ESS3.D Global Climate Change - N/A
NGSS Performance Expectations
Students who demonstrate understanding can:
1-ESS1-1. Use observations of the sun, moon, and stars to describe patterns that can be predicted. [Clarification Statement: Examples of patterns could include that the sun and moon appear to rise in one part of the sky, move across the sky, and set; and stars other than our sun are visible at night but not during the day.] [Assessment Boundary: Assessment of star patterns is limited to stars being seen at night and not during the day.]
1-ESS1-2. Make observations at different times of year to relate the amount of daylight to the time of year. [Clarification Statement: Emphasis is on relative comparisons of the amount of daylight in the winter to the amount in the spring or fall.] [Assessment Boundary: Assessment is limited to relative amounts of daylight, not quantifying the hours or time of daylight.]
2-ESS1-1. Use information from several sources to provide evidence that Earth events can occur quickly or slowly. [Clarification Statement: Examples of events and timescales could include volcanic explosions and earthquakes, which happen quickly and erosion of rocks, which occurs slowly.] [Assessment Boundary: Assessment does not include quantitative measurements of timescales.]
2-ESS2-1. Compare multiple solutions designed to slow or prevent wind or water from changing the shape of the land.* [Clarification Statement: Examples of solutions could include different designs of dikes and windbreaks to hold back wind and water, and different designs for using shrubs, grass, and trees to hold back the land.]
2-ESS2-2. Develop a model to represent the shapes and kinds of land and bodies of water in an area. [Assessment Boundary: Assessment does not include quantitative scaling in models.]
2-ESS2-3. Obtain information to identify where water is found on Earth and that it can be solid or liquid.
K-ESS2-1. Use and share observations of local weather conditions to describe patterns over time. [Clarification Statement: Examples of qualitative observations could include descriptions of the weather (such as sunny, cloudy, rainy, and warm); examples of quantitative observations could include numbers of sunny, windy, and rainy days in a month.
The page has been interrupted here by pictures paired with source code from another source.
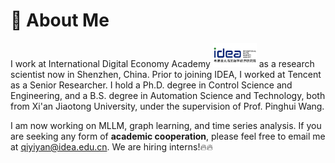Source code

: # 📎 About Me

I work at International Digital Economy Academy <img src='./images/IDEA.png' style='width: 5em;'> as a research scientist now in Shenzhen, China. 
Prior to joining IDEA, I worked at Tencent as a Senior Researcher.
I hold a Ph.D. degree in Control Science and Engineering, and a B.S. degree in Automation Science and Technology, both from Xi'an Jiaotong University, under the supervision of Prof. Pinghui Wang. 

I am now working on MLLM, graph learning, and time series analysis. If you are seeking any form of **academic cooperation**, please feel free to email me at [qiyiyan@idea.edu.cn](mailto:qiyiyan@idea.edu.cn). We are hiring interns!🔥🔥
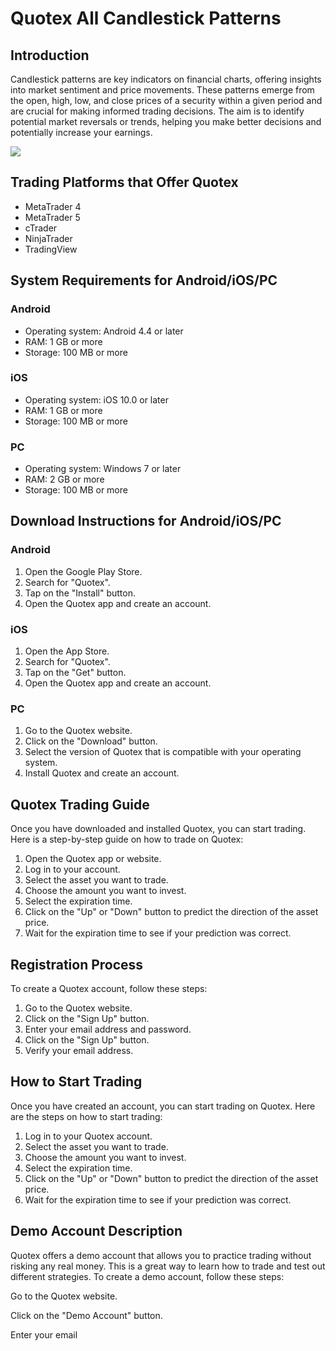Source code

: # Quotex All Candlestick Patterns

## Introduction

Candlestick patterns are key indicators on financial charts, offering
insights into market sentiment and price movements. These patterns
emerge from the open, high, low, and close prices of a security within a
given period and are crucial for making informed trading decisions. The
aim is to identify potential market reversals or trends, helping you
make better decisions and potentially increase your earnings.

[![](https://static.quotex.io/files/4_en/300_250.jpg)](https://traff.sbs/brokerqxlid)

## Trading Platforms that Offer Quotex

-   MetaTrader 4
-   MetaTrader 5
-   cTrader
-   NinjaTrader
-   TradingView

## System Requirements for Android/iOS/PC

### Android

-   Operating system: Android 4.4 or later
-   RAM: 1 GB or more
-   Storage: 100 MB or more

### iOS

-   Operating system: iOS 10.0 or later
-   RAM: 1 GB or more
-   Storage: 100 MB or more

### PC

-   Operating system: Windows 7 or later
-   RAM: 2 GB or more
-   Storage: 100 MB or more

## Download Instructions for Android/iOS/PC

### Android

1.  Open the Google Play Store.
2.  Search for "Quotex".
3.  Tap on the "Install" button.
4.  Open the Quotex app and create an account.

### iOS

1.  Open the App Store.
2.  Search for "Quotex".
3.  Tap on the "Get" button.
4.  Open the Quotex app and create an account.

### PC

1.  Go to the Quotex website.
2.  Click on the "Download" button.
3.  Select the version of Quotex that is compatible with your operating
    system.
4.  Install Quotex and create an account.

## Quotex Trading Guide

Once you have downloaded and installed Quotex, you can start trading.
Here is a step-by-step guide on how to trade on Quotex:

1.  Open the Quotex app or website.
2.  Log in to your account.
3.  Select the asset you want to trade.
4.  Choose the amount you want to invest.
5.  Select the expiration time.
6.  Click on the "Up" or "Down" button to predict the
    direction of the asset price.
7.  Wait for the expiration time to see if your prediction was correct.

## Registration Process

To create a Quotex account, follow these steps:

1.  Go to the Quotex website.
2.  Click on the "Sign Up" button.
3.  Enter your email address and password.
4.  Click on the "Sign Up" button.
5.  Verify your email address.

## How to Start Trading

Once you have created an account, you can start trading on Quotex. Here
are the steps on how to start trading:

1.  Log in to your Quotex account.
2.  Select the asset you want to trade.
3.  Choose the amount you want to invest.
4.  Select the expiration time.
5.  Click on the "Up" or "Down" button to predict the
    direction of the asset price.
6.  Wait for the expiration time to see if your prediction was correct.

## Demo Account Description

Quotex offers a demo account that allows you to practice trading without
risking any real money. This is a great way to learn how to trade and
test out different strategies. To create a demo account, follow these
steps:

Go to the Quotex website.

Click on the "Demo Account" button.

Enter your email

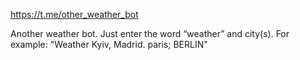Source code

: https://t.me/other_weather_bot

Another weather bot. Just enter the word “weather” and city(s). For example: "Weather Kyiv, Madrid. paris; BERLIN"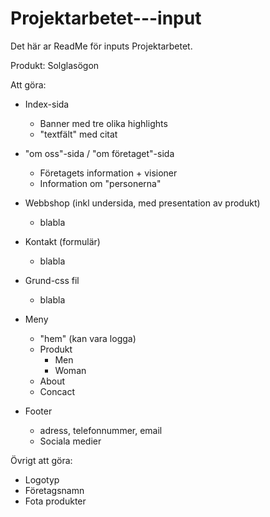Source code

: # Projektarbetet---input

Det här ar ReadMe för inputs Projektarbetet.

Produkt: Solglasögon

Att göra:

- Index-sida
   - Banner med tre olika highlights
   - "textfält" med citat
   
- "om oss"-sida / "om företaget"-sida
  - Företagets information + visioner
  - Information om "personerna"
  
- Webbshop (inkl undersida, med presentation av produkt)
  - blabla 
  
- Kontakt (formulär)
  - blabla
- Grund-css fil
  - blabla

- Meny
  - "hem" (kan vara logga)
  - Produkt
    - Men
    - Woman
  - About
  - Concact
  
  
- Footer 
  - adress, telefonnummer, email
  - Sociala medier

Övrigt att göra:
- Logotyp
- Företagsnamn
- Fota produkter

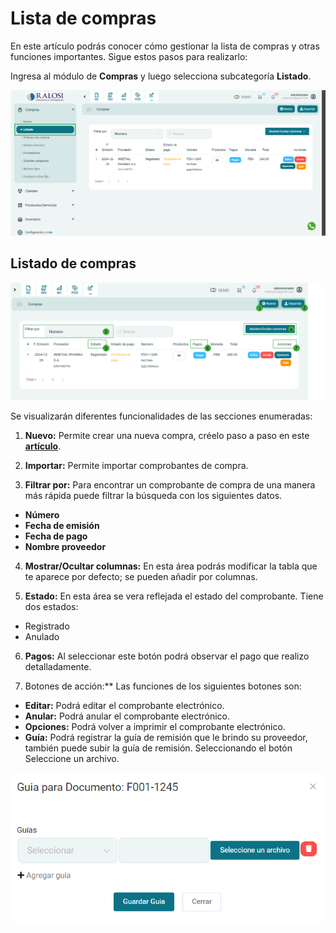 # Lista de compras

En este artículo podrás conocer cómo gestionar la lista de compras y otras funciones importantes. Sigue estos pasos para realizarlo:

Ingresa al módulo de **Compras** y luego selecciona subcategoría **Listado**.

![Alt text](img/Lcompras2.jpg)

## Listado de compras

![Alt text](img/compras15.jpg)

Se visualizarán diferentes funcionalidades de las secciones enumeradas:

1. **Nuevo:** Permite crear una nueva compra, créelo paso a paso en este **[artículo](https://manual.uio.la/Pro7/modulos/Esenciales/compras/nueva-compra)**.

2. **Importar:** Permite importar comprobantes de compra.

3. **Filtrar por:** Para encontrar un comprobante de compra de una manera más rápida puede filtrar la búsqueda con los siguientes datos.

- **Número**
- **Fecha de emisión**
- **Fecha de pago**
- **Nombre proveedor**

4. **Mostrar/Ocultar columnas:** En esta área podrás modificar la tabla que te aparece por defecto; se pueden añadir por columnas.

5. **Estado:** En esta área se vera reflejada el estado del comprobante. Tiene dos estados:

- Registrado
- Anulado

6. **Pagos:** Al seleccionar este botón podrá observar el pago que realizo detalladamente.

7. Botones de acción:** Las funciones de los siguientes botones son:

- **Editar:** Podrá editar el comprobante electrónico.
- **Anular:** Podrá anular el comprobante electrónico.
- **Opciones:** Podrá volver a imprimir el comprobante electrónico.
- **Guía:** Podrá registrar la guía de remisión que le brindo su proveedor, también puede subir la guía de remisión. Seleccionando el botón Seleccione un archivo.

![Alt text](img/nuevacompra2000000.jpg)
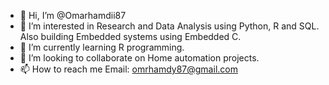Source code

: - 👋 Hi, I’m @Omarhamdii87
- 👀 I’m interested in Research and Data Analysis using Python, R and SQL. Also building Embedded systems using Embedded C.  
- 🌱 I’m currently learning R programming.
- 💞️ I’m looking to collaborate on Home automation projects.
- 📫 How to reach me Email: omrhamdy87@gmail.com

<!---
Omarhamdii87/Omarhamdii87 is a ✨ special ✨ repository because its `README.md` (this file) appears on your GitHub profile.
You can click the Preview link to take a look at your changes.
--->
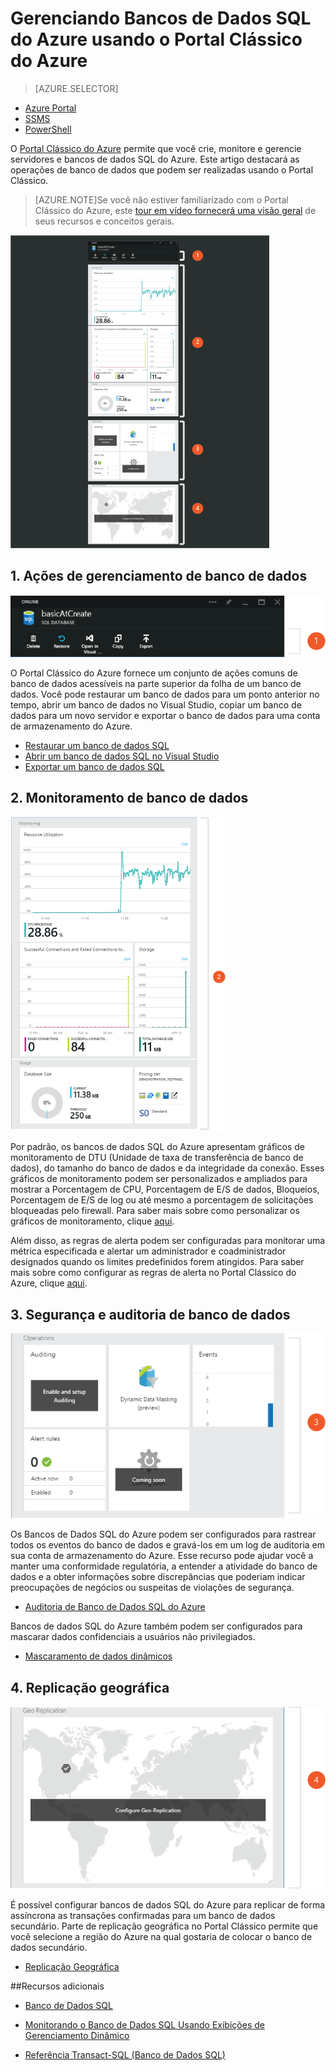 <properties 
	pageTitle="Gerenciar Bancos de Dados SQL do Azure usando o Portal Clássico do Azure" 
	description="Saiba como usar o Portal Clássico do Azure para gerenciar um banco de dados relacional na nuvem usando o Portal Clássico." 
	services="sql-database" 
	documentationCenter="" 
	authors="stevestein" 
	manager="jeffreyg" 
	editor=""/>

<tags 
	ms.service="sql-database" 
	ms.devlang="NA" 
	ms.workload="data-management" 
	ms.topic="article" 
	ms.tgt_pltfrm="NA" 
	ms.date="09/11/2015" 
	ms.author="sstein"/>


# Gerenciando Bancos de Dados SQL do Azure usando o Portal Clássico do Azure


> [AZURE.SELECTOR]
- [Azure Portal](sql-database-manage-portal.md)
- [SSMS](sql-database-manage-azure-ssms.md)
- [PowerShell](sql-database-command-line-tools.md)

O [Portal Clássico do Azure][Classic Portal] permite que você crie, monitore e gerencie servidores e bancos de dados SQL do Azure. Este artigo destacará as operações de banco de dados que podem ser realizadas usando o Portal Clássico.

>[AZURE.NOTE]Se você não estiver familiarizado com o Portal Clássico do Azure, este [tour em vídeo fornecerá uma visão geral][Azure Classic Portal Tour] de seus recursos e conceitos gerais.

![Visão geral sobre o banco de dados](./media/sql-database-manage-portal/sqldatabase_annotated.png)

## 1\. Ações de gerenciamento de banco de dados
![Ações de gerenciamento de banco de dados](./media/sql-database-manage-portal/sqldatabase_actions.png)

O Portal Clássico do Azure fornece um conjunto de ações comuns de banco de dados acessíveis na parte superior da folha de um banco de dados. Você pode restaurar um banco de dados para um ponto anterior no tempo, abrir um banco de dados no Visual Studio, copiar um banco de dados para um novo servidor e exportar o banco de dados para uma conta de armazenamento do Azure.

- [Restaurar um banco de dados SQL](sql-database-point-in-time-restore-tutorial-management-portal.md)
- [Abrir um banco de dados SQL no Visual Studio](sql-database-connect-query.md)
- [Exportar um banco de dados SQL](sql-database-export.md)

## 2\. Monitoramento de banco de dados
![Monitoramento de banco de dados](./media/sql-database-manage-portal/sqldatabase_monitoring.png)

Por padrão, os bancos de dados SQL do Azure apresentam gráficos de monitoramento de DTU (Unidade de taxa de transferência de banco de dados), do tamanho do banco de dados e da integridade da conexão. Esses gráficos de monitoramento podem ser personalizados e ampliados para mostrar a Porcentagem de CPU, Porcentagem de E/S de dados, Bloqueios, Porcentagem de E/S de log ou até mesmo a porcentagem de solicitações bloqueadas pelo firewall. Para saber mais sobre como personalizar os gráficos de monitoramento, clique [aqui][Azure part monitoring].

Além disso, as regras de alerta podem ser configuradas para monitorar uma métrica especificada e alertar um administrador e coadministrador designados quando os limites predefinidos forem atingidos. Para saber mais sobre como configurar as regras de alerta no Portal Clássico do Azure, clique [aqui][Azure part monitoring].

## 3\. Segurança e auditoria de banco de dados
![Segurança de banco de dados](./media/sql-database-manage-portal/sqldatabase_security.png)

Os Bancos de Dados SQL do Azure podem ser configurados para rastrear todos os eventos do banco de dados e gravá-los em um log de auditoria em sua conta de armazenamento do Azure. Esse recurso pode ajudar você a manter uma conformidade regulatória, a entender a atividade do banco de dados e a obter informações sobre discrepâncias que poderiam indicar preocupações de negócios ou suspeitas de violações de segurança.

- [Auditoria de Banco de Dados SQL do Azure](sql-database-auditing-get-started.md)

Bancos de dados SQL do Azure também podem ser configurados para mascarar dados confidenciais a usuários não privilegiados.

- [Mascaramento de dados dinâmicos](sql-database-dynamic-data-masking-get-started.md)


## 4\. Replicação geográfica
![Replicação geográfica](./media/sql-database-manage-portal/sqldatabase_georeplication.png)

É possível configurar bancos de dados SQL do Azure para replicar de forma assíncrona as transações confirmadas para um banco de dados secundário. Parte de replicação geográfica no Portal Clássico permite que você selecione a região do Azure na qual gostaria de colocar o banco de dados secundário.

- [Replicação Geográfica](https://msdn.microsoft.com/library/azure/dn783447.aspx)





##Recursos adicionais
* [Banco de Dados SQL](sql-database-technical-overview.md)   
* [Monitorando o Banco de Dados SQL Usando Exibições de Gerenciamento Dinâmico][]   
* [Referência Transact-SQL (Banco de Dados SQL)][]
  
  [Azure Classic Portal Tour]: https://go.microsoft.com/fwlink/?LinkID=522341
  [Classic Portal]: https://portal.azure.com
  [Azure part monitoring]: ../documentdb-monitor-accounts.md
  [AzureDb management overview]: http://azure.microsoft.com/blog/2014/12/22/client-tooling-updates-for-azure-sql-database/
  [Introducing SQL Database]: http://azure.microsoft.com/services/sql-database
  [Database geo-replication]: http://azure.microsoft.com/blog/2014/07/12/spotlight-on-sql-database-active-geo-replication/
  [Managing Azure SQL Database using SQL Server Management Studio]: sql-database-manage-azure-ssms.md
  [Monitorando o Banco de Dados SQL Usando Exibições de Gerenciamento Dinâmico]: http://msdn.microsoft.com/library/windowsazure/ff394114.aspx
  [Referência Transact-SQL (Banco de Dados SQL)]: http://msdn.microsoft.com/library/bb510741(v=sql.120).aspx
  [AzureDb Auditing]: http://azure.microsoft.com/documentation/articles/sql-database-auditing-get-started/
  [AzureDb datamasking]: http://azure.microsoft.com/documentation/articles/sql-database-dynamic-data-masking-get-started/

 
 

<!---HONumber=AcomDC_1203_2015-->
Examples of patterns could include that it is usually cooler in the morning than in the afternoon and the number of sunny days versus cloudy days in different months.] [Assessment Boundary: Assessment of quantitative observations limited to whole numbers and relative measures such as warmer/cooler.]
K-ESS2-2. Construct an argument supported by evidence for how plants and animals (including humans) can change the environment to meet their needs. [Clarification Statement: Examples of plants and animals changing their environment could include a squirrel digs in the ground to hide its food and tree roots can break concrete.]
K-ESS3-1. Use a model to represent the relationship between the needs of different plants and animals (including humans) and the places they live. [Clarification Statement: Examples of relationships could include that deer eat buds and leaves, therefore, they usually live in forested areas; and, grasses need sunlight so they often grow in meadows. Plants, animals, and their surroundings make up a system.]
K-ESS3-2. Ask questions to obtain information about the purpose of weather forecasting to prepare for, and respond to, severe weather.* [Clarification Statement: Emphasis is on local forms of severe weather.]
K-ESS3-3. Communicate solutions that will reduce the impact of humans on the land, water, air, and/or other living things in the local environment.* [Clarification Statement: Examples of human impact on the land could include cutting trees to produce paper and using resources to produce bottles. Examples of solutions could include reusing paper and recycling cans and bottles.]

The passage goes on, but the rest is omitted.